Under Australia’s current compulsory superannuation system, when this happens, the new employer is obligated to nominate a superannuation fund on a new employee’s behalf, if the individual does not nominate a fund.
If the employee did not choose their own fund, the employer has been required to have a ‘default’ fund that they paid the employee’s compulsory contributions into.
If that employee changed jobs multiple times over their working life, and did not ever nominate a superannuation fund, they could end up with multiple superannuation accounts with different funds, all charging separate fees and insurance premiums.
Latest ATO figures3 shows there are around 6 million multiple accounts held by 4.4 million Australians.
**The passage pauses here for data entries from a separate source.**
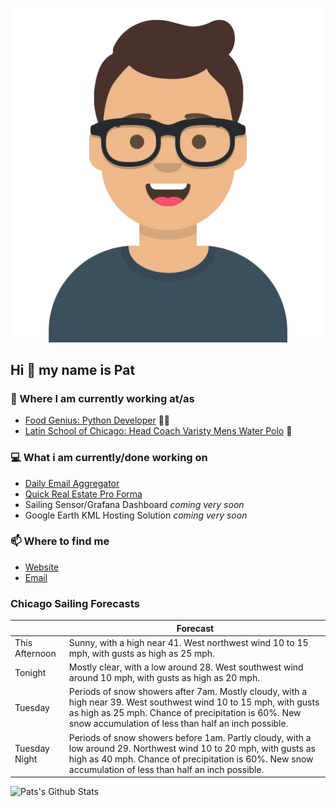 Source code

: [![Social banner for p-j-falconer](https://raw.githubusercontent.com/P-J-FALCONER/P-J-FALCONER/master/assets/avataaars.svg)](https://patfalconer.com/)
## Hi :wave: my name is Pat

### 💼 Where I am currently working at/as
- [Food Genius: Python Developer](https://getfoodgenius.com/) 🍔🐍
- [Latin School of Chicago: Head Coach Varisty Mens Water Polo](https://www.latinschool.org/) 🤽


### 💻 What i am currently/done working on
 - [Daily Email Aggregator](https://github.com/P-J-FALCONER/dott_daily_mail)
 - [Quick Real Estate Pro Forma](https://github.com/P-J-FALCONER/henry)
 - Sailing Sensor/Grafana Dashboard *coming very soon*
 - Google Earth KML Hosting Solution *coming very soon*

### 📫 Where to find me
 - [Website](https://patfalconer.com/)
 - [Email](mailto:patrick.j.falconer@gmail.com)


### Chicago Sailing Forecasts
|   | Forecast  |
|---|---|
| This Afternoon | Sunny, with a high near 41. West northwest wind 10 to 15 mph, with gusts as high as 25 mph. |
| Tonight | Mostly clear, with a low around 28. West southwest wind around 10 mph, with gusts as high as 20 mph. |
| Tuesday | Periods of snow showers after 7am. Mostly cloudy, with a high near 39. West southwest wind 10 to 15 mph, with gusts as high as 25 mph. Chance of precipitation is 60%. New snow accumulation of less than half an inch possible. |
| Tuesday Night | Periods of snow showers before 1am. Partly cloudy, with a low around 29. Northwest wind 10 to 20 mph, with gusts as high as 40 mph. Chance of precipitation is 60%. New snow accumulation of less than half an inch possible. |

![Pats's Github Stats](https://github-readme-stats.vercel.app/api?username=p-j-falconer&show_icons=true&theme=radical)
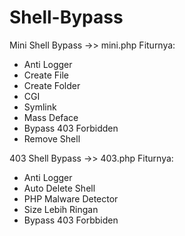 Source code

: # Shell-Bypass
Mini Shell Bypass ->> mini.php
Fiturnya:
- Anti Logger
- Create File 
- Create Folder
- CGI
- Symlink
- Mass Deface
- Bypass 403 Forbidden
- Remove Shell


403 Shell Bypass ->> 403.php
Fiturnya:
- Anti Logger
- Auto Delete Shell
- PHP Malware Detector
- Size Lebih Ringan
- Bypass 403 Forbbiden
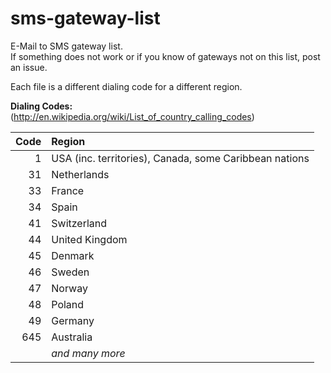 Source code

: # sms-gateway-list

E-Mail to SMS gateway list.  
If something does not work or if you know of gateways not on this list, post an issue.

Each file is a different dialing code for a different region.  

**Dialing Codes:**  
(http://en.wikipedia.org/wiki/List_of_country_calling_codes)

Code | Region
---: | :------------
1    | USA (inc. territories), Canada, some Caribbean nations
31   | Netherlands
33   | France
34   | Spain
41   | Switzerland
44   | United Kingdom
45   | Denmark
46   | Sweden
47   | Norway
48   | Poland
49   | Germany
645  | Australia
     | *and many more*


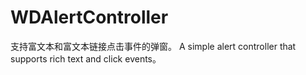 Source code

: # WDAlertController
支持富文本和富文本链接点击事件的弹窗。 A simple alert controller that supports rich text and click events。
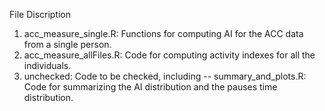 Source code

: File Discription

1. acc_measure_single.R: Functions for computing AI for the ACC data from a single person.
2. acc_measure_allFiles.R: Code for computing activity indexes for all the individuals.
3. unchecked: Code to be checked, including -- 
    summary_and_plots.R: Code for summarizing the AI distribution and the pauses time distribution.
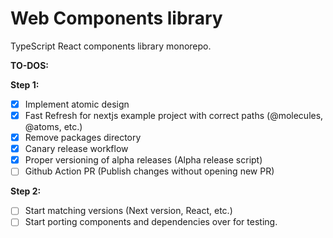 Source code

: # Web Components library

TypeScript React components library monorepo.

**TO-DOS:**

**Step 1:**

- [x] Implement atomic design
- [x] Fast Refresh for nextjs example project with correct paths (@molecules, @atoms, etc.)
- [x] Remove packages directory
- [x] Canary release workflow
- [x] Proper versioning of alpha releases (Alpha release script)
- [ ] Github Action PR (Publish changes without opening new PR)

**Step 2:**

- [ ] Start matching versions (Next version, React, etc.)
- [ ] Start porting components and dependencies over for testing.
These multiple accounts charge $450 million in fees a year.
The Government says stapling should result in 2.1 million fewer unintended multiple super accounts over the next 10 years and boost balances in super by about $2.8 billion by avoiding duplicate fees and lost returns.
What stapling means for employers
Under stapling requirements, when a new employee starts their job, the employer must pay eligible super contributions into their existing superannuation fund if they have one, or another fund they have selected.
If the employee doesn’t nominate a super account when they start a new job, the employer pays their superannuation contributions into their existing ‘stapled’ fund.
Employers obtain the information about an employee’s existing superannuation fund from the ATO.
The employer does this by logging onto ATO online services and entering the employee’s details. Once an account has been selected, the employer then pays superannuation contributions into the employee’s identified super account.
Only if the employee does not have an existing superannuation account, and does not make a decision regarding a fund, will the employer pay their super into the employer’s nominated default superannuation fund.
The ATO will release more information closer to 1 November to help employers understand these changes and meet their obligations.
1. Received Assent on 22 June 2021. Source: Treasury Laws Amendment (Your Future, Your Super) Bill 2021 – Parliament of Australia (aph.gov.au).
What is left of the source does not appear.